Of attendees at the in-person 2022 German Society of Ophthalmology meeting who completed a survey 3 weeks later, 8% reported testing positive for COVID-19, according to a research letter published yesterday in JAMA Network Open.
A team led by Saarland University Medical Center researchers sent online surveys to attendees of the meeting, which took place during the SARS-CoV-2 Omicron variant wave. Held in Berlin, the conference was the first face-to-face meeting in 3 years due to the pandemic.
Infection-prevention measures such as COVID-19 testing, confirmed vaccination, and mask wearing were not required.
Previous infection appeared protective
A total of 1,709 of 4,463 attendees (38.2%) at the September 28 to October 2, 2022, annual meeting completed the survey. Among the 1,355 valid respondents, 109 (8.0%) said they tested positive for COVID-19, 88.0% of them in the first week after the meeting (median, 3 days).
Nearly all participants (97.8%) were vaccinated, and vaccination status was not correlated with a lower risk of infection during the meeting.
But previous infection was significantly associated with testing negative for COVID-19, while private lodging in Berlin was tied to a higher infection rate than hotel accommodations. Transportation type and the wearing of face coverings during travel or the meeting were not linked to the infection rate.
The study authors noted that the 8.0% positivity rate was higher than those from previous studies of COVID-19 rates after medical meetings (0.0% to 1.7%), which they said could be due to Omicron's higher transmissibility and ability to escape immunity. "The unique characteristics of Omicron and the lack of mandatory protective measures for the participants may have made our study more comparable to the current COVID-19 landscape," they wrote.
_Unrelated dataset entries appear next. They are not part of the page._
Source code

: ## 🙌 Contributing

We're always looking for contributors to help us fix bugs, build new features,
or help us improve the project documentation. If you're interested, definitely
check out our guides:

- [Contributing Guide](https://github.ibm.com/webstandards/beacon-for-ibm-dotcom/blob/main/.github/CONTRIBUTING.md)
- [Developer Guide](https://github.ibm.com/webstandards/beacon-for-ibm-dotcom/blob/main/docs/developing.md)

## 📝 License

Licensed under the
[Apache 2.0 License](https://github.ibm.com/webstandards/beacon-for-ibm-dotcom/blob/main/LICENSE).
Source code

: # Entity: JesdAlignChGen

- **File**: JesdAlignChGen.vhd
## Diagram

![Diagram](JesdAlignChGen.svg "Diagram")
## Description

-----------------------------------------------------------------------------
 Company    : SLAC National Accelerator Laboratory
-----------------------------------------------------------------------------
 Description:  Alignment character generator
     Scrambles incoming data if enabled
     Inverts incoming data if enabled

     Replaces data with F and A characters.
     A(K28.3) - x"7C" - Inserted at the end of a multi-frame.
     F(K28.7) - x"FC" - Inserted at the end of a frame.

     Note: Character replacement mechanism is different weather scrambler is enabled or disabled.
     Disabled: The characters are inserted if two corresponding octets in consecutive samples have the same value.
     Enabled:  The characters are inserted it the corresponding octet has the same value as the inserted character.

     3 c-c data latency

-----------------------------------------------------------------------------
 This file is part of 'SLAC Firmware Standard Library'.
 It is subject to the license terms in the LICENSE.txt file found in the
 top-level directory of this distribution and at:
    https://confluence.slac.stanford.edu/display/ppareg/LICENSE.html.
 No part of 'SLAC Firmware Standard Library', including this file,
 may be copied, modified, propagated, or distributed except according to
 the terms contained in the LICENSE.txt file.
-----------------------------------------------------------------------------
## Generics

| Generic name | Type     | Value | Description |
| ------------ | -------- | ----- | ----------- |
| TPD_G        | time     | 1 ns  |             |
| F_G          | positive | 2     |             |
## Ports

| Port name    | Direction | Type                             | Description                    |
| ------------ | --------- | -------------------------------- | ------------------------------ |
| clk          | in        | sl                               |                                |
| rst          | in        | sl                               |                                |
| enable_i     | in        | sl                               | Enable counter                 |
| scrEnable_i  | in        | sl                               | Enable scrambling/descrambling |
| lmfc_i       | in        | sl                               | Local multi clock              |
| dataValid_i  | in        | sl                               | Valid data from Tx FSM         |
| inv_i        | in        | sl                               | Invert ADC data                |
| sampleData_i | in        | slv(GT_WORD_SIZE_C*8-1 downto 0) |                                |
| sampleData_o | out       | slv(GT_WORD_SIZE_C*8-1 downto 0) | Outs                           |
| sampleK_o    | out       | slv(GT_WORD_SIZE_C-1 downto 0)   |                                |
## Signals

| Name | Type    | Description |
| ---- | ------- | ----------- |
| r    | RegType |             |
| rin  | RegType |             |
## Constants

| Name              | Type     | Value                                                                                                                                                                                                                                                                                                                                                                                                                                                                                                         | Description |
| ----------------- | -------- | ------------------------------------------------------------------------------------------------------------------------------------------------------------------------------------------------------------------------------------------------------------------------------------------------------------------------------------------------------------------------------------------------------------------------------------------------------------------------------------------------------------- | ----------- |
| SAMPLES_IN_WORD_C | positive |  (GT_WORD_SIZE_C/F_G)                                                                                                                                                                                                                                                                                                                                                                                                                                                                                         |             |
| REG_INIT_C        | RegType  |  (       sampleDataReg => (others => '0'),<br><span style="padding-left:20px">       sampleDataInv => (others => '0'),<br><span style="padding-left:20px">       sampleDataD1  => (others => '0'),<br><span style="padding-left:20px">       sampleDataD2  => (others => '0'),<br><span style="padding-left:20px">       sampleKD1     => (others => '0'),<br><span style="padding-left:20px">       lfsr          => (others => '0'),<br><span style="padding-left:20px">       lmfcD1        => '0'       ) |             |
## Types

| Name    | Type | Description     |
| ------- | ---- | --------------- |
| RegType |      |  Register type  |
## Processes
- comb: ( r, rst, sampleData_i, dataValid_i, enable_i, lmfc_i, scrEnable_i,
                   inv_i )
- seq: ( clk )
Community rates relatively low
COVID-19 rates in Berlin were relatively low during the conference (288.4 cases per 100,000 people per week), but the researchers pointed out the much higher rate of positivity among attendees staying in private accommodations.
The unique characteristics of Omicron and the lack of mandatory protective measures for the participants may have made our study more comparable to the current COVID-19 landscape.
"This finding could be related to being in close contact with family and friends compared with participants who stayed in a hotel and were relatively isolated," they wrote.
The authors said their results were limited by possible cases of asymptomatic, untested participants, a response rate potentially biased toward a higher rate of positive tests, and the lack of differentiation between type of face covering worn (ie, surgical mask vs N95 or FFP2-3 respirator).